Aveva davanti a sé il professor Guarducci, esimio luminare, nonché portatore di benessere e salute, perfino in un’area decentrata e provinciale come Piombino. La considerava una missione, la sua.
Nel momento in cui era entrato Giulio, aveva sorpreso il professore intento a sistemare il fermacarte in alabastro nella giusta posizione, parallelo al bordo esterno della scrivania. Il che aveva creato imbarazzo, almeno nel professore. Si affrettò ad entrare nel vivo della situazione.
Il professore si protese verso Giulio, incrociò le mani e si schiarì la voce: “Allora, signor Sensini, come va?”
“Mah, professore. Insomma. L’intervento è andato bene, credo.”
“Oh, quello è andato benissimo. Ho qui gli esami obiettivi successivi all’intervento. Curvatura dell’occhio, cristallino, iride, tutto a posto. Anche l’edema è sparito. Insomma, direi che…”
“Sì, professore, infatti. La mia visione è più nitida.”
“E allora, a che cosa si può ricondurre la sua perplessità, e questa sua richiesta di parlarmi?”
“Sono successe delle cose, dopo l’intervento, e volevo sapere da lei se queste cose sono accadute ad altri suoi pazienti.”
“Che genere di cose?”
“Io sicuramente ci vedo meglio, adesso. Ma…”
“Ma?”
“…ma non sento tanto bene. E non mi sento meglio.”
“Intende perdita di udito?”
“No, professore. Intendo sentire, come tutto ciò che un’immagine mi dà” Giulio in quel momento serrò le mani sui braccioli della sedia, in procinto di alzarsi ” ma probabilmente sia io che lei stiamo perdendo tempo. Le sto facendo perdere tempo.”
“No, la prego. Mi dica.”
“Ecco, professore. Quando osserviamo un quadro, ad esempio, quel quadro – che è fatto con un tipo ben preciso di pennelli, colori, tela, e tecnica – rimanda delle sensazioni a chi lo guarda; io intendevo quel tipo di sentire. Io intendevo come viene elaborata un’immagine, come viene metabolizzata, che reazioni mi dà. Penso, professore, di aver perso una parte di queste capacità. Ora vedo un sacco di cose. Nitide, precise. Dai contorni netti. E queste cose sono tante, non ce la faccio ad elaborarle. Non riesco a dar loro un senso, almeno non tutte. Non le capisco. Probabilmente come lei non capisce me in questo momento, professore. No, aspetti, professore. Non si affretti a rispondermi. Probabilmente lei non può fare niente per me. Me ne rendo conto solo adesso. E mi scusi. Sono qui solo per sapere se una cosa del genere sia accaduta a qualcun altro, ma poi? Ora vedo meglio, lei ha fatto il suo dovere.” Giulio fece una pausa, abbassò gli occhi. Riprese. “Ora arrivano immagini su immagini nella mia testa, non so dove metterle, ho perso una parte di capacità per interpretarle. Forse la mia testa ora pensa che vedendoci bene, sia finita lì, capisce? Che la storia di quell’immagine sia finita con l’immagine stessa. Prima, invece, mi davo pena per riempire gli spazi, immaginare contorni, ed io – non so perché – stavo meglio. Mi pareva di stare più…dentro. ”

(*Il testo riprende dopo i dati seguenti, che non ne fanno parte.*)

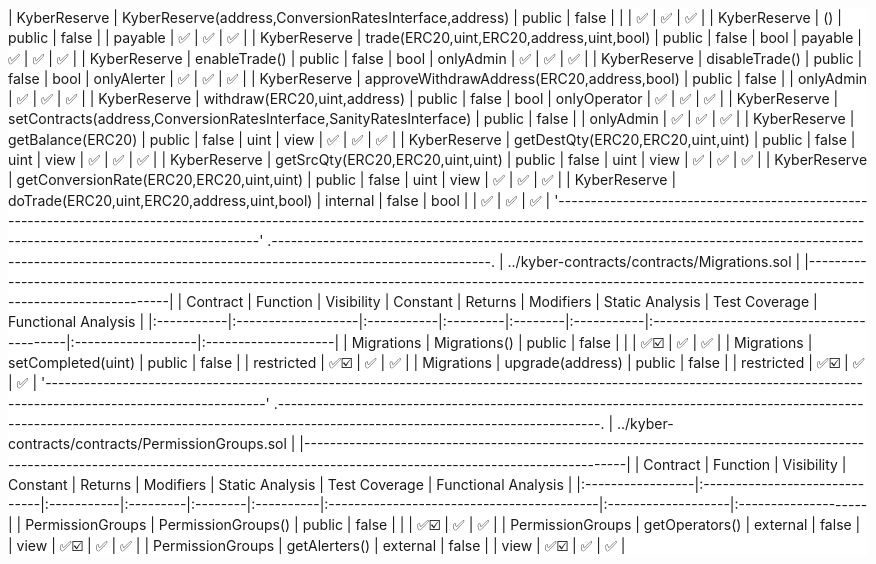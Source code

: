 | KyberReserve | KyberReserve(address,ConversionRatesInterface,address)              | public     | false    |         |              | :white_check_mark: | :white_check_mark: | :white_check_mark:  |
| KyberReserve | ()                                                                  | public     | false    |         | payable      | :white_check_mark: | :white_check_mark: | :white_check_mark:  |
| KyberReserve | trade(ERC20,uint,ERC20,address,uint,bool)                           | public     | false    | bool    | payable      | :white_check_mark: | :white_check_mark: | :white_check_mark:  |
| KyberReserve | enableTrade()                                                       | public     | false    | bool    | onlyAdmin    | :white_check_mark: | :white_check_mark: | :white_check_mark:  |
| KyberReserve | disableTrade()                                                      | public     | false    | bool    | onlyAlerter  | :white_check_mark: | :white_check_mark: | :white_check_mark:  |
| KyberReserve | approveWithdrawAddress(ERC20,address,bool)                          | public     | false    |         | onlyAdmin    | :white_check_mark: | :white_check_mark: | :white_check_mark:  |
| KyberReserve | withdraw(ERC20,uint,address)                                        | public     | false    | bool    | onlyOperator | :white_check_mark: | :white_check_mark: | :white_check_mark:  |
| KyberReserve | setContracts(address,ConversionRatesInterface,SanityRatesInterface) | public     | false    |         | onlyAdmin    | :white_check_mark: | :white_check_mark: | :white_check_mark:  |
| KyberReserve | getBalance(ERC20)                                                   | public     | false    | uint    | view         | :white_check_mark: | :white_check_mark: | :white_check_mark:  |
| KyberReserve | getDestQty(ERC20,ERC20,uint,uint)                                   | public     | false    | uint    | view         | :white_check_mark: | :white_check_mark: | :white_check_mark:  |
| KyberReserve | getSrcQty(ERC20,ERC20,uint,uint)                                    | public     | false    | uint    | view         | :white_check_mark: | :white_check_mark: | :white_check_mark:  |
| KyberReserve | getConversionRate(ERC20,ERC20,uint,uint)                            | public     | false    | uint    | view         | :white_check_mark: | :white_check_mark: | :white_check_mark:  |
| KyberReserve | doTrade(ERC20,uint,ERC20,address,uint,bool)                         | internal   | false    | bool    |              | :white_check_mark: | :white_check_mark: | :white_check_mark:  |
'----------------------------------------------------------------------------------------------------------------------------------------------------------------------------------------------------------------------------'
.-----------------------------------------------------------------------------------------------------------------------------------------------------------------------.
|                                                              ../kyber-contracts/contracts/Migrations.sol                                                              |
|-----------------------------------------------------------------------------------------------------------------------------------------------------------------------|
| Contract   | Function           | Visibility | Constant | Returns | Modifiers  | Static Analysis                           | Test Coverage      | Functional Analysis |
|:-----------|:-------------------|:-----------|:---------|:--------|:-----------|:------------------------------------------|:-------------------|:--------------------|
| Migrations | Migrations()       | public     | false    |         |            | :white_check_mark::ballot_box_with_check: | :white_check_mark: | :white_check_mark:  |
| Migrations | setCompleted(uint) | public     | false    |         | restricted | :white_check_mark::ballot_box_with_check: | :white_check_mark: | :white_check_mark:  |
| Migrations | upgrade(address)   | public     | false    |         | restricted | :white_check_mark::ballot_box_with_check: | :white_check_mark: | :white_check_mark:  |
'-----------------------------------------------------------------------------------------------------------------------------------------------------------------------'
.---------------------------------------------------------------------------------------------------------------------------------------------------------------------------------------.
|                                                                   ../kyber-contracts/contracts/PermissionGroups.sol                                                                   |
|---------------------------------------------------------------------------------------------------------------------------------------------------------------------------------------|
| Contract         | Function                      | Visibility | Constant | Returns | Modifiers | Static Analysis                           | Test Coverage      | Functional Analysis |
|:-----------------|:------------------------------|:-----------|:---------|:--------|:----------|:------------------------------------------|:-------------------|:--------------------|
| PermissionGroups | PermissionGroups()            | public     | false    |         |           | :white_check_mark::ballot_box_with_check: | :white_check_mark: | :white_check_mark:  |
| PermissionGroups | getOperators()                | external   | false    |         | view      | :white_check_mark::ballot_box_with_check: | :white_check_mark: | :white_check_mark:  |
| PermissionGroups | getAlerters()                 | external   | false    |         | view      | :white_check_mark::ballot_box_with_check: | :white_check_mark: | :white_check_mark:  |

“Dentro cosa?” azzardò il professore.
“Dentro. Immerso nelle immagini, assieme a loro. Adesso, invece, mi respingono. Le dirò, professore: se lo avessi saputo prima, non avrei fatto l’intervento. Forse a vent’anni è diverso. Ma a cinquanta mi serve di più sentire che vedere.”
Giulio si alzò, si congedò e il professore, del resto, era senza parole.
No, non gli era mai successo.
Giulio aspettò stancamente la sera, passò da Piazza Bovio, si sedette sulle panchine. Sarebbe rientrato al lavoro il giorno seguente, mercoledì sarebbe venuto Matteo a casa sua, tra quattro mesi avrebbe cominciato le ferie estive, tra quindici anni sarebbe andato in pensione. Esattamente come prima.
Il tramonto gli trafiggeva gli occhi.